## Variety of Perimeters with Fixed Area

1) Overview
After learning the concepts of perimeters and areas, it is easy for students to think that figures with larger perimeters would also have larger areas, and vice versa. This applet helps teachers to explore with students the variety of the perimeters of a figure formed by several congruent squares touching side by side. Together with the complementary applet "28888 Variety of Areas with Fixed Perimeter", teachers can clarify with students that a figure with a larger area may have a smaller perimeter, and areas and perimeters are two different concepts.

2) Learning Objective
1. Recognize figures with same areas could have different perimeters;
2. Recognize the strategy of minimizing the perimeters of figures with the same areas.

3) Teaching Approach
An inquiry teaching approach is expected. Students are asked to arrange 3 to 9 squares to form different figures and find their possible perimeters. Teacher then guide students to express their strategies of getting the largest and smallest perimeter with a certain number of squares.

4) Teacher’s Note
1. For each number of squares, ask students to record the possible perimeters in the table of the applet;
2. Guide students to focus on the change of the perimeter when a square is dragged to a new position;
3. Discuss with students the strategy of minimizing the perimeter, especially for 4 and 9 squares.

## Variety of Areas with Fixed Perimeter

1) Overview
After learning the concepts of perimeters and areas, it is easy for students to think that figures with larger perimeters would also have larger areas, and vice versa.
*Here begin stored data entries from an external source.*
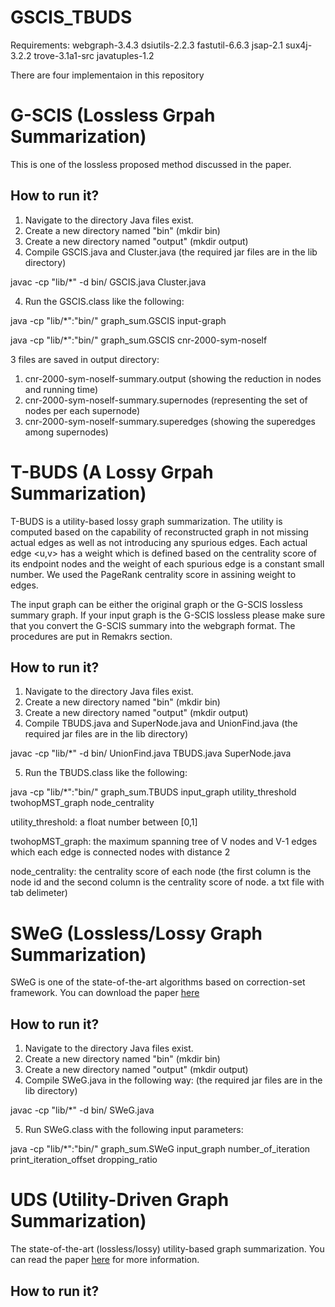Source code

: # GSCIS_TBUDS

Requirements:
webgraph-3.4.3
dsiutils-2.2.3
fastutil-6.6.3
jsap-2.1
sux4j-3.2.2
trove-3.1a1-src
javatuples-1.2


There are four implementaion in this repository

# G-SCIS (Lossless Grpah Summarization)

This is one of the lossless proposed method discussed in the paper. 
## How to run it?
1. Navigate to the directory Java files exist.
2. Create a new directory named "bin" (mkdir bin)
3. Create a new directory named "output" (mkdir output)
3. Compile GSCIS.java and Cluster.java (the required jar files are in the lib directory)

  javac -cp "lib/*" -d bin/ GSCIS.java Cluster.java
  
4. Run the GSCIS.class like the following:

java -cp "lib/*":"bin/" graph_sum.GSCIS input-graph

java -cp "lib/*":"bin/" graph_sum.GSCIS cnr-2000-sym-noself

3 files are saved in output directory: 

1. cnr-2000-sym-noself-summary.output (showing the reduction in nodes and running time)
2. cnr-2000-sym-noself-summary.supernodes (representing the set of nodes per each supernode)
3. cnr-2000-sym-noself-summary.superedges (showing the superedges among supernodes) 

# T-BUDS (A Lossy Grpah Summarization)

T-BUDS is a utility-based lossy graph summarization. The utility is computed based on the capability of reconstructed graph in not missing actual edges as well as not introducing any spurious edges. Each actual edge <u,v> has a weight which is defined based on the centrality score of its endpoint nodes and the weight of each spurious edge is a constant small number. We used the PageRank centrality score in assining weight to edges.   

The input graph can be either the original graph or the G-SCIS lossless summary graph. If your input graph is the G-SCIS lossless please make sure that you convert the G-SCIS summary into the webgraph format. The procedures are put in Remakrs section.

## How to run it?
1. Navigate to the directory Java files exist.
2. Create a new directory named "bin" (mkdir bin)
3. Create a new directory named "output" (mkdir output)
4. Compile TBUDS.java and SuperNode.java and UnionFind.java (the required jar files are in the lib directory)

javac -cp "lib/*" -d bin/ UnionFind.java TBUDS.java SuperNode.java

5. Run the TBUDS.class like the following:

java -cp "lib/*":"bin/" graph_sum.TBUDS input_graph utility_threshold twohopMST_graph node_centrality

utility_threshold: a float number between [0,1]

twohopMST_graph: the maximum spanning tree of V nodes and V-1 edges which each edge is connected nodes with distance 2

node_centrality: the centrality score of each node (the first column is the node id and the second column is the centrality score of node. a txt file with tab delimeter)





# SWeG (Lossless/Lossy Graph Summarization)

SWeG is one of the state-of-the-art algorithms based on correction-set framework. You can download the paper [here](https://dl.acm.org/doi/10.1145/3308558.3313402)
## How to run it? 
1. Navigate to the directory Java files exist.
2. Create a new directory named "bin" (mkdir bin)
3. Create a new directory named "output" (mkdir output)
4. Compile SWeG.java in the following way: (the required jar files are in the lib directory)

javac -cp "lib/*" -d bin/ SWeG.java 

5. Run SWeG.class with the following input parameters:

java -cp "lib/*":"bin/" graph_sum.SWeG input_graph number_of_iteration print_iteration_offset dropping_ratio





# UDS (Utility-Driven Graph Summarization)

The state-of-the-art (lossless/lossy) utility-based graph summarization. You can read the paper [here](http://www.vldb.org/pvldb/vol12/p335-kumar.pdf) for more information. 
## How to run it?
This applet helps teachers to explore with students the variety of the areas of a rectangle with a fixed perimeter. Together with the complementary applet "22723 Variety of Perimeters with Fixed Area", teachers can clarify with students that a figure with a larger perimeter may have a smaller area, and areas and perimeters are two different concepts.

2) Learning Objective
1. Recognize rectangles with same perimeters could have different areas;
2. Recognize that among all the rectangles with the same perimeters, the square has the largest area.

3) Teaching Approach
An inquiry teaching approach is expected. Students are asked to shorten the longer side and lengthen the shorter side by 1 cm each time and visualize the change of the area, and investigate when the area would become largest. Teacher then help students to express arguments which justify their conclusions.

4) Teacher’s Note
1. Ask students to record the dimensions, perimeters and areas in the table of the applet;
2. Remind students that when the longer side and the shorter side are shortened and lengthened by the same amount, the perimeter is unchanged;
3. Guide students to visualize that the area would always be increased if the longer and shorter sides are changed by the same amount until they become equal;
4. Another way of arguing is to begin with a square and then change the longer and shorter sides by the same amount to see that the area must be decreased.